The Narrow Road to the Deep North


I have three words for you to describe this year’s Booker Prize winner, Richard Flanagan’s The Narrow Road to the Deep North. They are: Harrowing. Gruelling. Devastating.

And yet read this precis, straight from the Man Booker website: “The Narrow Road to the Deep North is a love story unfolding over half a century between a doctor and his uncle’s wife.” This is THE most misleading summary of a book since someone called Anna Karenina a light hearted romp and Joan Collins a political satirist. Have they even READ this book? Perhaps it is a love story, but only when simultaneously described as a war story, torture story, psychological study of brutality, ageing, memory, nationalism, identity, good and evil, humanity… this is an insanely complex book which you’ll struggle to get your head around – if you have the courage to even try to take on the dark side of humanity explored so pitilessly throughout.

The heart of the story is in the WW2 POW camps building the notorious death railway through Myanmar. It loosely tracks the story of Dorrigo Evans, a surgeon who becomes the leader of the starving, slowly dying band of Australian prisoners, subject to gobsmacking brutality and horrors at the hands of their Japanese captors.

Very roughly, the book can be split into thirds: a pre-war love story (with shadows of Sebastian Faulks’s Birdsong), “life” as a POW working on the railway, and the lives of the victims and captors after the war. The time in the camp itself dominates through the sheer power and horror. Flanagan does not flinch from a detailed depiction of life so awful you can scarcely bear to read on. It is shocking, shocking, shocking. One can scarcely believe human beings are capable of such cruelty and deprivation. Flanagan’s father was one of these prisoners, so you know that every care has been taken to bring this world to life in full, horrifying fidelity. For all its excellent writing, these parts of the book (they are not all in one chunk, emphasising the impact of the camps on the whole lives of those involved) are barely readable, they are so dark.

But just when you’re thinking that the Booker prize was awarded almost in shocked admiration for someone daring to take on such a subject, you reach the section about the future lives of the prisoners and captors, and it’s here that the real depth and genius of the novel emerges. It would be far too pat to say that the prisoners emerge scarred and flawed while their captors emerge with elements of good and humanity – though these things are explored. Rather, an almost unfathomable human complexity emerges from each character. You cannot feel that Flanagan is saying “Look – he is x or y after all.” There is no simplicity in this world. The Korean prison guard who we saw beat a character to death cannot comprehend his execution when worse things were done to others and is shown in many ways as an innocent pawn – but he feels pride in what he did and is even given the appalling line: “It was the happiest time of my life.” The Japanese commander who presided over this awful regime is also a drug addict to overcome malaria symptoms and goes on to be known by his family as a kind, good man – who chooses to see the actions of his earlier self as right and proper.

He understood that somewhere in that goodness his wife and daughters loved in him, that goodness which had saved a mosquito’s life, was the same unswerving goodness that had allowed him to devote his life, no matter the anguish and the doubts, to the Empire and the Emperor … For he loved poetry above all, and the Empoweror was a poem of one word – perhaps, he thought, the greatest poem … And like all great art, it was beyond good and evil.

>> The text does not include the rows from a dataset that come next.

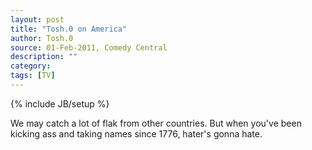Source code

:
 ```yaml
---
layout: post
title: "Tosh.0 on America"
author: Tosh.0
source: 01-Feb-2011, Comedy Central
description: ""
category:
tags: [TV]
---
```

{% include JB/setup %}

We may catch a lot of flak from other countries. But when you've been kicking ass and taking names since 1776, hater's gonna hate.
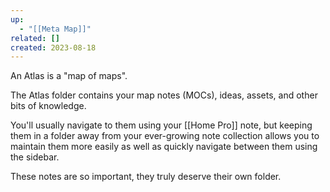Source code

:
 ```yaml
---
up:
  - "[[Meta Map]]"
related: []
created: 2023-08-18
---
```

An Atlas is a "map of maps". 

The Atlas folder contains your map notes (MOCs), ideas, assets, and other bits of knowledge.

You'll usually navigate to them using your [[Home Pro]] note, but keeping them in a folder away from your ever-growing note collection allows you to maintain them more easily as well as quickly navigate between them using the sidebar. 

These notes are so important, they truly deserve their own folder.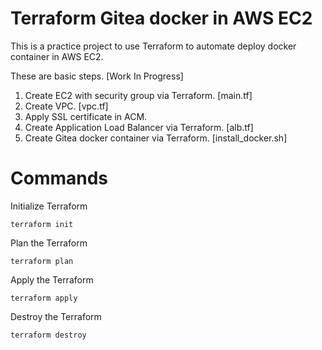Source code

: # Terraform Gitea docker in AWS EC2

This is a practice project to use Terraform to automate deploy docker container in AWS EC2.

These are basic steps. [Work In Progress]

1. Create EC2 with security group via Terraform. [main.tf]
2. Create VPC. [vpc.tf]
3. Apply SSL certificate in ACM.
4. Create Application Load Balancer via Terraform. [alb.tf]
5. Create Gitea docker container via Terraform. [install_docker.sh]

# Commands

Initialize Terraform
```
terraform init
```

Plan the Terraform
```
terraform plan
```

Apply the Terraform
```
terraform apply
```

Destroy the Terraform
```
terraform destroy
```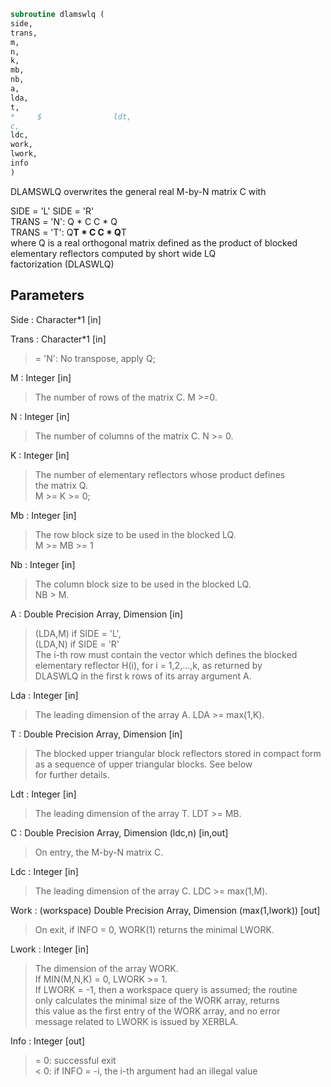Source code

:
 ```fortran  
subroutine dlamswlq (  
side,  
trans,  
m,  
n,  
k,  
mb,  
nb,  
a,  
lda,  
t,  
*     $                ldt,  
c,  
ldc,  
work,  
lwork,  
info  
)  
```  
  
DLAMSWLQ overwrites the general real M-by-N matrix C with  
  
  
SIDE = 'L'     SIDE = 'R'  
TRANS = 'N':      Q * C          C * Q  
TRANS = 'T':      Q**T * C       C * Q**T  
where Q is a real orthogonal matrix defined as the product of blocked  
elementary reflectors computed by short wide LQ  
factorization (DLASWLQ)  
  
## Parameters  
Side : Character*1 [in]  
  
Trans : Character*1 [in]  
> = 'N':  No transpose, apply Q;  
  
M : Integer [in]  
> The number of rows of the matrix C.  M >=0.  
  
N : Integer [in]  
> The number of columns of the matrix C. N >= 0.  
  
K : Integer [in]  
> The number of elementary reflectors whose product defines  
> the matrix Q.  
> M >= K >= 0;  
  
Mb : Integer [in]  
> The row block size to be used in the blocked LQ.  
> M >= MB >= 1  
  
Nb : Integer [in]  
> The column block size to be used in the blocked LQ.  
> NB > M.  
  
A : Double Precision Array, Dimension [in]  
> (LDA,M) if SIDE = 'L',  
> (LDA,N) if SIDE = 'R'  
> The i-th row must contain the vector which defines the blocked  
> elementary reflector H(i), for i = 1,2,...,k, as returned by  
> DLASWLQ in the first k rows of its array argument A.  
  
Lda : Integer [in]  
> The leading dimension of the array A. LDA >= max(1,K).  
  
T : Double Precision Array, Dimension [in]  
> The blocked upper triangular block reflectors stored in compact form  
> as a sequence of upper triangular blocks.  See below  
> for further details.  
  
Ldt : Integer [in]  
> The leading dimension of the array T.  LDT >= MB.  
  
C : Double Precision Array, Dimension (ldc,n) [in,out]  
> On entry, the M-by-N matrix C.  
  
Ldc : Integer [in]  
> The leading dimension of the array C. LDC >= max(1,M).  
  
Work : (workspace) Double Precision Array, Dimension (max(1,lwork)) [out]  
> On exit, if INFO = 0, WORK(1) returns the minimal LWORK.  
  
Lwork : Integer [in]  
> The dimension of the array WORK.  
> If MIN(M,N,K) = 0, LWORK >= 1.  
> If LWORK = -1, then a workspace query is assumed; the routine  
> only calculates the minimal size of the WORK array, returns  
> this value as the first entry of the WORK array, and no error  
> message related to LWORK is issued by XERBLA.  
  
Info : Integer [out]  
> = 0:  successful exit  
> < 0:  if INFO = -i, the i-th argument had an illegal value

Meanwhile, former prisoners fall apart in myriad ways – the only constant is the hugely distorting impact of this unfathomable experience.

The Narrow Road to the Deep North makes a mockery of morality and sermonising. In the face of the full horror of what humanity is capable of, there can be no categorising of good or bad. All is chaos, nightmare: “For the Line was broken, as all lines finally are; it was all for nothing, and of it nothing remained. People kept on longing for meaning and hope, but the annals of the past are a mudy story of chaos only.” And yet this is not the final message of the novel. Throughout, the horrors are set alongside the order of Japanese culture and poetry – the book’s title is taken from a 17th Japanese poem). And just when you think that everything is meaningless, an incident appears to assert the meaning – in an instant perhaps, maybe for just one person – of love, family, comradeship.

When it comes to it, you simply can’t distil this book down to being about any one thing or having any sole message. It evades classification. It is deep, painful, uncovering a whole new take on what is means to be a human. It makes a mockery of books like Slaughterhouse-Five, with their ‘war is madness’ reductionism. I can’t recommend it as such, as it’s awful in the oldest and truest sense of that word. But having struggled through much of it, now I’ve finished I keep finding myself reaching for it and feeling disappointed that I’ve finished something quite so astonishing. You won’t “enjoy” it. But wow – it’ll knock you out.